General contractor Tom Silva takes us on a house call to help a homeowner make their Queen Anne-style home’s staircase whole again. The homeowner explains that her daughter broke one of the balusters on the staircase, and due to the ornate rope profile, getting replacements has not been easy.
After assessing the staircase and without making promises, Tom decides to try the project. He removes another loose baluster to take as a sample and heads back to the shop to turn a new baluster on his lathe.
Tom makes a profile template for the baluster at the shop using thick manila paper. He then carries the template’s marks to the blank wood and carves. Using a host of chisels and gouges, he’s able to carve the base and top of the baluster and round over the mid-section in preparation for the rope detail.
To create the rope detail, Tom divides the blank into three sections and then runs a string from mark to mark to create the rope detail’s rough shape. He then cuts the profile with a backsaw before tuning the shape up with a rasp and sandpaper.
Next, Tom applies lacquer over the entire baluster before applying a finishing stain to match the look of the existing balusters.
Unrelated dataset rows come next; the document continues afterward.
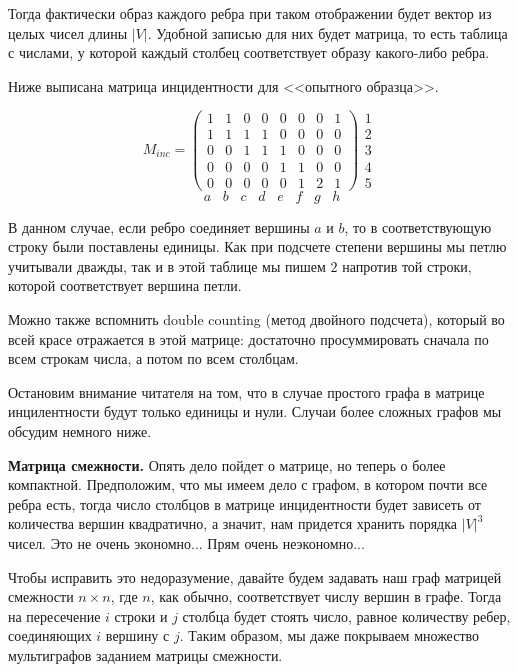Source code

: 	Тогда фактически образ каждого ребра при таком отображении будет вектор из целых чисел длины $|V|$. Удобной записью для них будет матрица, то есть таблица с числами, у которой каждый столбец соответствует образу какого-либо ребра.
		
	Ниже выписана матрица инцидентности для <<опытного образца>>.
		
\[	
	M_{inc} =
	\begin{pmatrix} 
	1 & 1 & 0 & 0 & 0 & 0 & 0 & 1 \\
	1 & 1 & 1 & 1 & 0 & 0 & 0 & 0 \\
	0 & 0 & 1 & 1 & 1 & 0 & 0 & 0 \\
	0 & 0 & 0 & 0 & 1 & 1 & 0 & 0 \\
	0 & 0 & 0 & 0 & 0 & 1 & 2 & 1 
	\end{pmatrix}
	\begin{array}{lr}
	1\\  
	2\\
	3\\
	4\\
	5
	\end{array}
\]
$$\; \; \; \; \; \, \, a \; \; \; b \; \; \; c \; \; \; d \; \; \; e \; \; \; f \; \; \; g \; \; \; h $$

	В данном случае, если ребро соединяет вершины $a$ и $b$, то в соответствующую строку были поставлены единицы. Как при подсчете степени вершины мы петлю учитывали дважды, так и в этой таблице мы пишем $2$ напротив той строки, которой соответствует вершина петли.
	
	Можно также вспомнить double counting (метод двойного подсчета), который во всей красе отражается в этой матрице: достаточно просуммировать сначала по всем строкам числа, а потом по всем столбцам.

	Остановим внимание читателя на том, что в случае простого графа в матрице инцилентности будут только единицы и нули. Случаи более сложных графов мы обсудим немного ниже.
	
	\textbf{Матрица смежности.} Опять дело пойдет о матрице, но теперь о более компактной. Предположим, что мы имеем дело с графом, в котором почти все ребра есть, тогда число столбцов в матрице инцидентности будет зависеть от количества вершин квадратично, а значит, нам придется хранить порядка $|V|^3$ чисел. Это не очень экономно... Прям очень неэкономно...
	
	Чтобы исправить это недоразумение, давайте будем задавать наш граф матрицей смежности $n \times n$, где $n$, как обычно, соответствует числу вершин в графе. Тогда на пересечение $i$ строки и $j$ столбца будет стоять число, равное количеству ребер, соединяющих $i$ вершину с $j$. Таким образом, мы даже покрываем множество мультиграфов заданием матрицы смежности.
	
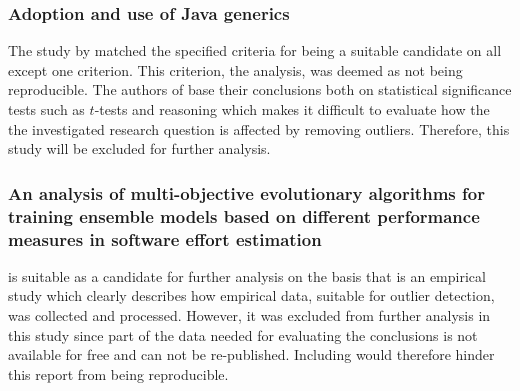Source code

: \subsubsection{Adoption and use of Java generics}
The study by \citet{parnin2013adoption} matched the specified criteria for being a suitable candidate on all except one criterion. This criterion, the analysis, was deemed as not being reproducible. The authors of \citet{parnin2013adoption} base their conclusions both on statistical significance tests such as $t$-tests and reasoning which makes it difficult to evaluate how the the investigated research question is affected by removing outliers. Therefore, this study will be excluded for further analysis.


\subsubsection{An analysis of multi-objective evolutionary algorithms for training ensemble models based on different performance measures in software effort estimation}
\citet{minku2013analysis} is suitable as a candidate for further analysis on the basis that is an empirical study which clearly describes how empirical data, suitable for outlier detection, was collected and processed. However, it was excluded from further analysis in this study since part of the data needed for evaluating the conclusions is not available for free and can not be re-published. Including \citet{minku2013analysis} would therefore hinder this report from being reproducible.
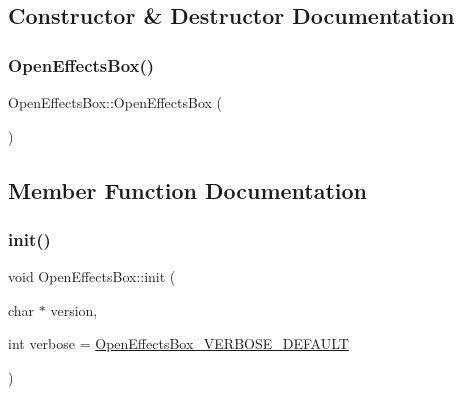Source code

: \subsection{Constructor \& Destructor Documentation}
\mbox{\label{class_open_effects_box_a20aa735d1c8ea776c6ec21087fc2d23a}} 
\subsubsection{\texorpdfstring{Open\+Effects\+Box()}{OpenEffectsBox()}}
{\footnotesize\ttfamily Open\+Effects\+Box\+::\+Open\+Effects\+Box (\begin{DoxyParamCaption}{ }\end{DoxyParamCaption})}



\subsection{Member Function Documentation}
\mbox{\label{class_open_effects_box_aea127362d5b00701ced70f20f728b60f}} 
\subsubsection{\texorpdfstring{init()}{init()}}
{\footnotesize\ttfamily void Open\+Effects\+Box\+::init (\begin{DoxyParamCaption}\item[{char $\ast$}]{version,  }\item[{int}]{verbose = {\ttfamily \mbox{\hyperlink{_open_effects_box_8h_aa08a10c75cee6b15fc7197be8c849b48}{Open\+Effects\+Box\+\_\+\+V\+E\+R\+B\+O\+S\+E\+\_\+\+D\+E\+F\+A\+U\+LT}}} }\end{DoxyParamCaption})}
He then cuts the baluster to length, installs a dowel that connects the base of the baluster with the stair tread and finishes the job by fastening the top of the baluster in place with a trim head screw.
Tom helps a homeowner missing original spiral detailed spindles from their staircase by hand-turning
replicas on a lathe.
Where to find it?
- Tom measures and marks the center portion of the baluster in equal increments.
- He uses the parting tool for low points of the spindle details.
- Then, Tom uses the spindle gouge to carve into tighter areas.
- Tom uses the skew chisel to carve into the spindle’s larger areas and round out the edges.
- He uses a hand saw to cut slots in the spindle following the traced out lines from the string.
- Tom uses a rasp to file down the edges of the saw cuts until each section has a rounded edge.
- He then applies a wax-free gel shellac to the spindles to match the existing ones.
- Tom uses a circular saw to cut the spindle to length for installation.
- Tom applies wood glue into the existing hole of the tread and stand the baluster in place by dropping in the dowel extending from the bottom.
- Finally, at an angle, Tom uses a pin nailer to shoot two 1-inch pin nails through the top of the baluster to secure it into the handrail.